Task material Start Marker

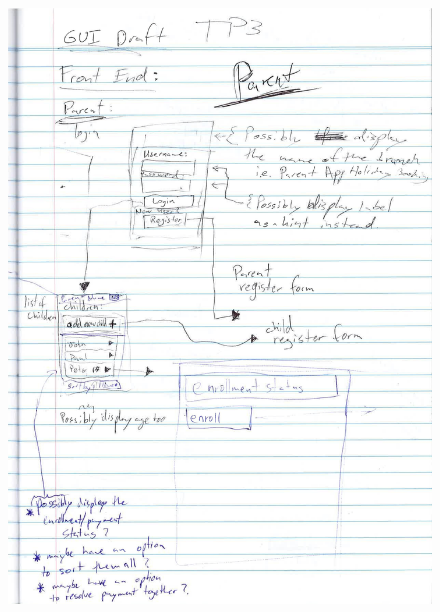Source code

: \documentclass{l3proj}
\begin{document}
{
\begin{figure}[h]
\centering
\includegraphics[scale=0.50]{0085_001-page-001.jpg}
\end{figure}
}

\pagebreak
\end{document}
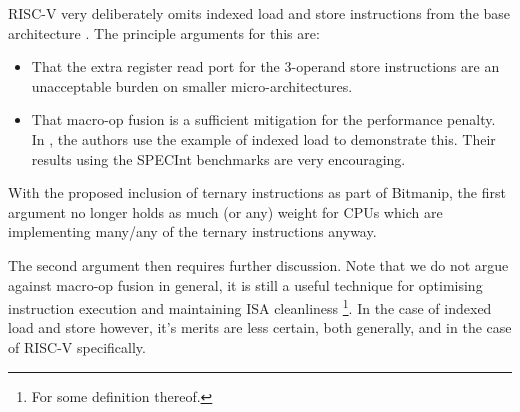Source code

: 
RISC-V very deliberately omits indexed load and store instructions
from the base architecture \cite{CDPA:16}.
The principle arguments for this are:

\begin{itemize}
\item That the extra register read port for the 3-operand store instructions
    are an unacceptable burden on smaller micro-architectures.
\item That macro-op fusion is a sufficient mitigation for the performance
    penalty.
    In \cite[Sections V, VI]{CDPA:16}, the authors use the example of
    indexed load to demonstrate this.
    Their results using the SPECInt benchmarks are very encouraging.
\end{itemize}

With the proposed inclusion of ternary instructions as part of Bitmanip, the
first argument no longer holds as much (or any) weight for CPUs which are
implementing many/any of the ternary instructions anyway.

The second argument then requires further discussion.
Note that we do not argue against macro-op fusion in general, it
is still a useful technique for optimising instruction execution
and maintaining ISA cleanliness \footnote{For some definition thereof.}.
In the case of indexed load and store however, it's merits are
less certain, both generally, and in the case of RISC-V specifically.

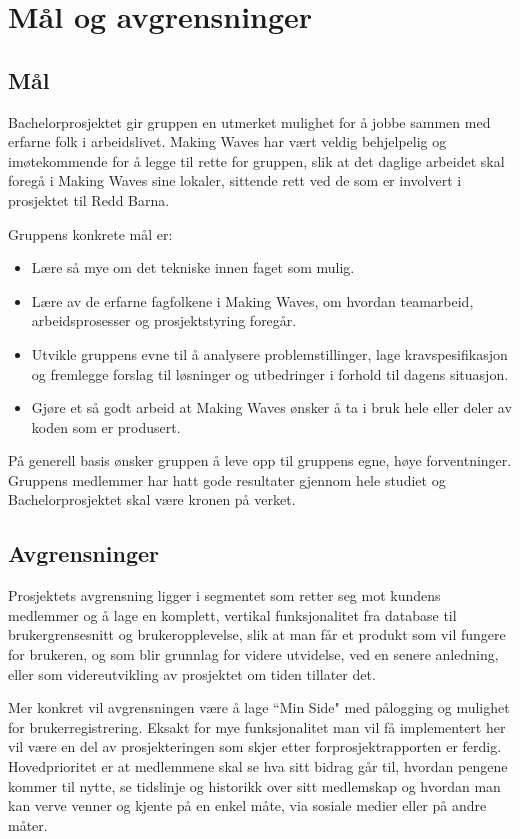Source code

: \chapter{Mål og avgrensninger}
\section{Mål}
Bachelorprosjektet gir gruppen en utmerket mulighet for å jobbe sammen med erfarne folk i arbeidslivet. Making Waves har vært veldig behjelpelig og imøtekommende for å legge til rette for gruppen, slik at det daglige arbeidet skal foregå i Making Waves sine lokaler, sittende rett ved de som er involvert i prosjektet til Redd Barna.

Gruppens konkrete mål er:
\begin{itemize}
\item Lære så mye om det tekniske innen faget som mulig.
\item Lære av de erfarne fagfolkene i Making Waves, om hvordan teamarbeid, arbeidsprosesser og prosjektstyring foregår.
\item Utvikle gruppens evne til å analysere problemstillinger, lage kravspesifikasjon og fremlegge forslag til løsninger og utbedringer i forhold til dagens situasjon.
\item Gjøre et så godt arbeid at Making Waves ønsker å ta i bruk hele eller deler av koden som er produsert.
\end{itemize}

På generell basis ønsker gruppen å leve opp til gruppens egne, høye forventninger. Gruppens medlemmer har hatt gode resultater gjennom hele studiet og Bachelorprosjektet skal være kronen på verket.

\section{Avgrensninger}
Prosjektets avgrensning ligger i segmentet som retter seg mot kundens medlemmer og å lage en komplett, vertikal funksjonalitet fra database til brukergrensesnitt og brukeropplevelse, slik at man får et produkt som vil fungere for brukeren, og som blir grunnlag for videre utvidelse, ved en senere anledning, eller som videreutvikling av prosjektet om tiden tillater det.

Mer konkret vil avgrensningen være å lage ``Min Side" med pålogging og mulighet for brukerregistrering. Eksakt for mye funksjonalitet man vil få implementert her vil være en del av prosjekteringen som skjer etter forprosjektrapporten er ferdig. Hovedprioritet er at medlemmene skal se hva sitt bidrag går til, hvordan pengene kommer til nytte, se tidslinje og historikk over sitt medlemskap og hvordan man kan verve venner og kjente på en enkel måte, via sosiale medier eller på andre måter.

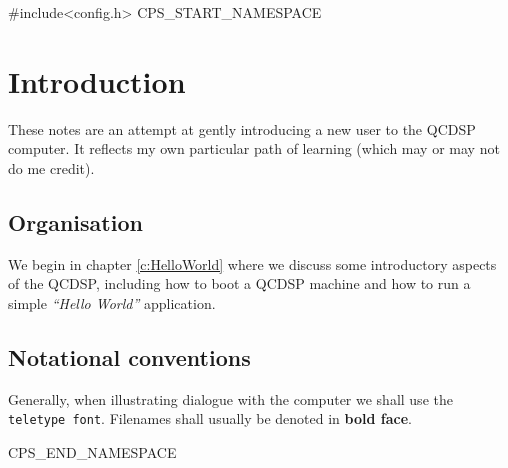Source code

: #include<config.h>
CPS_START_NAMESPACE
\chapter{Introduction}
These notes are an attempt at gently introducing a new
user to the QCDSP computer. It reflects my own particular
path of learning (which may or may not do me credit). 

\section{Organisation}
We begin in chapter \ref{c:HelloWorld} where we discuss
some introductory aspects of the QCDSP, including how 
to boot a QCDSP machine and how to run a simple 
{\em``Hello World''} application.

\section{Notational conventions}
Generally, when illustrating dialogue with the computer
we shall use the {\tt teletype font}. Filenames shall usually
be denoted in {\bf bold face}.

CPS_END_NAMESPACE
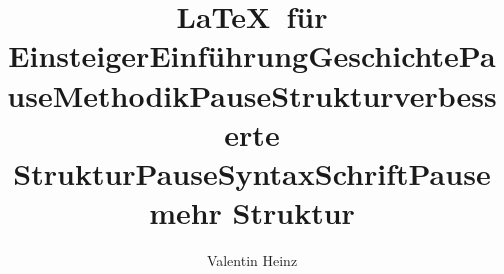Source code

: \documentclass[]{beamer}
\date{}
\author{Valentin Heinz}
\title{\LaTeX \ für Einsteiger}
\begin{document}
\maketitle
\title{Einführung}


\title{Geschichte}


\title{Pause}


\title{Methodik}


\title{Pause}


\title{Struktur}


\title{verbesserte Struktur}


\title{Pause}


\title{Syntax}

\title{Schrift}


\title{Pause}


\title{mehr Struktur}

\end{document}
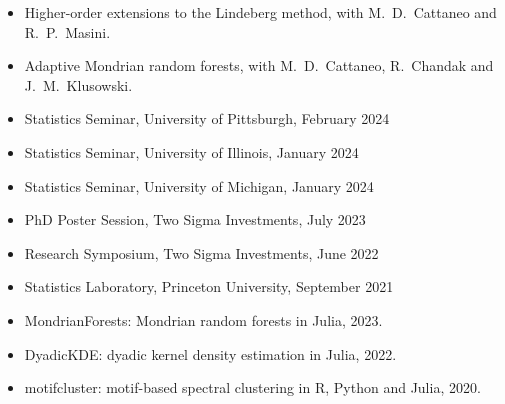 \documentclass{wgu-cv}
\begin{document}
\pagebreak

\begin{itemize}

  \item Higher-order extensions to the Lindeberg method,
    with M.\ D.\ Cattaneo and R.\ P.\ Masini.

  \item Adaptive Mondrian random forests,
    with M.\ D.\ Cattaneo, R.\ Chandak and J.\ M.\ Klusowski.
\end{itemize}

\begin{itemize}

  \item Statistics Seminar, University of Pittsburgh, February 2024
  \item Statistics Seminar, University of Illinois, January 2024
  \item Statistics Seminar, University of Michigan, January 2024
  \item PhD Poster Session, Two Sigma Investments, July 2023
  \item Research Symposium, Two Sigma Investments, June 2022
  \item Statistics Laboratory, Princeton University, September 2021
\end{itemize}

\begin{itemize}

  \item MondrianForests: Mondrian random forests in Julia, 2023. \\

  \item DyadicKDE: dyadic kernel density estimation in Julia, 2022. \\

  \item motifcluster: motif-based spectral clustering
    in R, Python and Julia, 2020. \\

\end{itemize}

\vspace{-0.22cm}
\end{document}
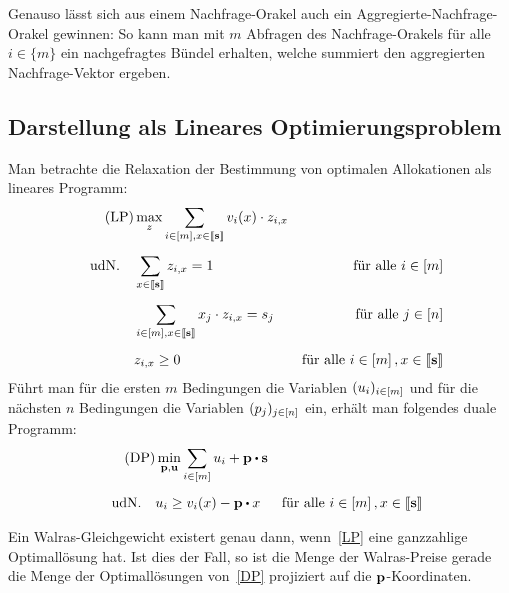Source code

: Genauso lässt sich aus einem Nachfrage-Orakel auch ein Aggregierte-Nachfrage-Orakel gewinnen: So kann man mit $m$ Abfragen des Nachfrage-Orakels für alle $i\in\{m\}$ ein nachgefragtes Bündel erhalten, welche summiert den aggregierten Nachfrage-Vektor ergeben.


\subsection{Darstellung als Lineares Optimierungsproblem}

Man betrachte die Relaxation der Bestimmung von optimalen Allokationen als lineares Programm:
\begin{align*}
	\tag{LP}\label{LP}
	&\max_{z} \sum_{i\in\left[ m \right], x\in\left\llbracket \mathbf{s} \right\rrbracket} v_i(x) \cdot z_{i, x} \\[5pt]
	\text{udN.} \quad & \sum_{x\in\left\llbracket \mathbf{s} \right\rrbracket} z_{i, x} = 1 & \text{für alle $i\in\left[ m \right]$}\\[5pt]
	& \sum_{i\in\left[ m \right], x\in\left\llbracket \mathbf{s} \right\rrbracket} x_j \cdot z_{i,x} = s_j & \text{für alle $j\in\left[ n \right]$} \\[5pt]
	& z_{i, x} \geq 0 &\text{für alle $i\in\left[ m \right], x\in\left\llbracket \mathbf{s} \right\rrbracket$}
\end{align*}
Führt man für die ersten $m$ Bedingungen die Variablen $(u_i)_{i\in\left[ m \right]}$ und für die nächsten $n$ Bedingungen die Variablen $(p_j)_{j\in\left[ n \right]}$ ein, erhält man folgendes duale Programm:
\begin{align*}
\tag{DP}\label{DP}
&\min_{\fp,\fu} \sum_{i\in\first{m}} u_i + \fp \bcdot \fs \\[5pt]
\text{udN.} \quad &  u_i \geq v_i(x) - \fp \bcdot x & \text{für alle $i\in\first{m}, x\in\ffirst{\fs}$}
\end{align*}
\begin{lemma}
	Ein Walras-Gleichgewicht existert genau dann, wenn~\eqref{LP} eine ganzzahlige Optimallösung hat.
	Ist dies der Fall, so ist die Menge der Walras-Preise gerade die Menge der Optimallösungen von~\eqref{DP} projiziert auf die $\mathbf{p}$-Koordinaten.
\end{lemma}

Task material End Marker

- Assignment
Take the line that contains "Ist dies der" and each line after it through the end of the records, and repeat them all exactly. Nothing else.

- Exercise solution
	Ist dies der Fall, so ist die Menge der Walras-Preise gerade die Menge der Optimallösungen von~\eqref{DP} projiziert auf die $\mathbf{p}$-Koordinaten.
\end{lemma}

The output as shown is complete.